Start of Source material
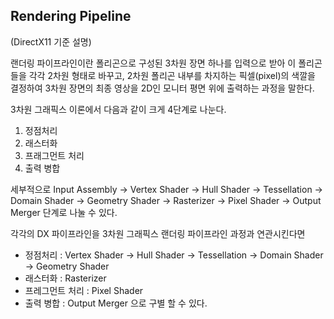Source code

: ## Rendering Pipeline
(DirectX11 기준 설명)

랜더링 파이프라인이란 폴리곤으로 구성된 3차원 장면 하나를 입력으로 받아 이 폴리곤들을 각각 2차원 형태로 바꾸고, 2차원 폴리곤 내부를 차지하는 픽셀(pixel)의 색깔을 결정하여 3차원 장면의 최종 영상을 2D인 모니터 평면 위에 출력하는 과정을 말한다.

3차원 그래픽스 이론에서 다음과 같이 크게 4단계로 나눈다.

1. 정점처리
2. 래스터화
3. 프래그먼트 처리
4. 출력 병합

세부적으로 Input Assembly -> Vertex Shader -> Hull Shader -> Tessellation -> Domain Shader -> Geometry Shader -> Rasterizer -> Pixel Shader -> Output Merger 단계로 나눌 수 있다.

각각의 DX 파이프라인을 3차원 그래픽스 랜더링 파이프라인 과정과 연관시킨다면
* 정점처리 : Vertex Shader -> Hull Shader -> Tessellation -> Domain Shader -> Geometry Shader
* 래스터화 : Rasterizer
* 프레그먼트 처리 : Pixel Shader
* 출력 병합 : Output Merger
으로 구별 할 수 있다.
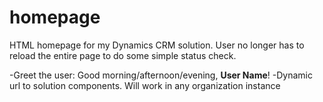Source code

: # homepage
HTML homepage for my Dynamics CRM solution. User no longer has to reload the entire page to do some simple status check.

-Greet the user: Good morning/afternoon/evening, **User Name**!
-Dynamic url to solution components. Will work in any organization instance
End of Source material
Start of Source material
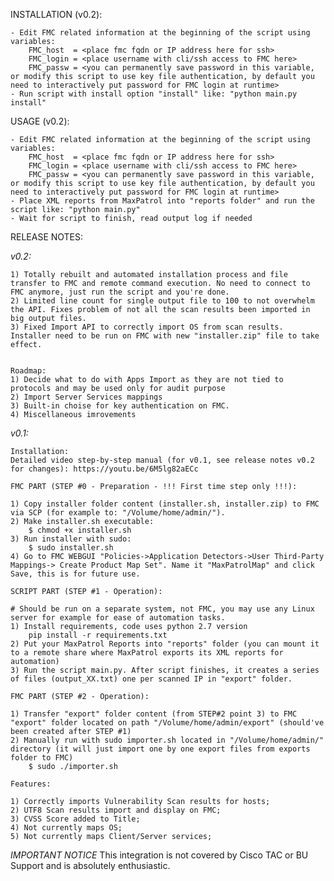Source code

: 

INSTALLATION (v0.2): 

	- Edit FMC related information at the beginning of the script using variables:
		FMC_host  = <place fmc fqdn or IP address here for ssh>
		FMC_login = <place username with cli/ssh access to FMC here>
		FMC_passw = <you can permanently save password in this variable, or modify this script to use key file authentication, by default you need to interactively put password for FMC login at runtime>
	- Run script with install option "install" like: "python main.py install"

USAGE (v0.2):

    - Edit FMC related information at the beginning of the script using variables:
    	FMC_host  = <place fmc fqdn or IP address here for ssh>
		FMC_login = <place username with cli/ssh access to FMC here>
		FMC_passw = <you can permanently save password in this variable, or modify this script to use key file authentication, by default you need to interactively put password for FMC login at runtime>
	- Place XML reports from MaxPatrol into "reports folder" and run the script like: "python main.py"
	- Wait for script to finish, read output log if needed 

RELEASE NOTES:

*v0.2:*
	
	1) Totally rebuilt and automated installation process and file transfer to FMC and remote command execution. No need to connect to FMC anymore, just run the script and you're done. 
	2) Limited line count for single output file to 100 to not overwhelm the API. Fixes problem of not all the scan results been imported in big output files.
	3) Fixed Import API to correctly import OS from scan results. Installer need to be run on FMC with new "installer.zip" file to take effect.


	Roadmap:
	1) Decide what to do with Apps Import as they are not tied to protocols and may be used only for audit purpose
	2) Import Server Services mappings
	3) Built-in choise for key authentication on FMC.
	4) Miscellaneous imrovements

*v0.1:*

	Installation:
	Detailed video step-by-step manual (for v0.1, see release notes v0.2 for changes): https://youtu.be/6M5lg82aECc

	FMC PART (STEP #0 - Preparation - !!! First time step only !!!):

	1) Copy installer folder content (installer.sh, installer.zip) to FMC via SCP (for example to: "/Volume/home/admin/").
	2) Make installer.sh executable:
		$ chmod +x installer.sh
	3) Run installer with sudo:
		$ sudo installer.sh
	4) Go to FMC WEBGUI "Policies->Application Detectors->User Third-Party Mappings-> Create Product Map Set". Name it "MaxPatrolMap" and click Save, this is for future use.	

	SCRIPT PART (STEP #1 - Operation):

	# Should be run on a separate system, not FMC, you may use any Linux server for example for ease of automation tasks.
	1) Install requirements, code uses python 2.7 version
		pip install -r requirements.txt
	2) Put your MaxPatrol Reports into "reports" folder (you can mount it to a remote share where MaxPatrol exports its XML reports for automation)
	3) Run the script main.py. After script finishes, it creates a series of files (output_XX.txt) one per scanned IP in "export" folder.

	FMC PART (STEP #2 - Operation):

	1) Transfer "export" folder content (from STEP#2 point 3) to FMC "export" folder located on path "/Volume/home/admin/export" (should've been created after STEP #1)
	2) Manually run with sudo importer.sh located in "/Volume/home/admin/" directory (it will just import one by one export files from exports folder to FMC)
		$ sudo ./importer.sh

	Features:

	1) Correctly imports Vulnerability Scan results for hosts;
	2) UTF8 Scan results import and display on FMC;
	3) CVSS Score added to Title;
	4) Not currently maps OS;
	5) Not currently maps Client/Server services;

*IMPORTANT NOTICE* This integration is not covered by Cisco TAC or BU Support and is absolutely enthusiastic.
End of Source material
### Exercise description
Please filter the data down to the lines containing the word "python".

### Finished task
	- Run script with install option "install" like: "python main.py install"
	- Place XML reports from MaxPatrol into "reports folder" and run the script like: "python main.py"
	1) Install requirements, code uses python 2.7 version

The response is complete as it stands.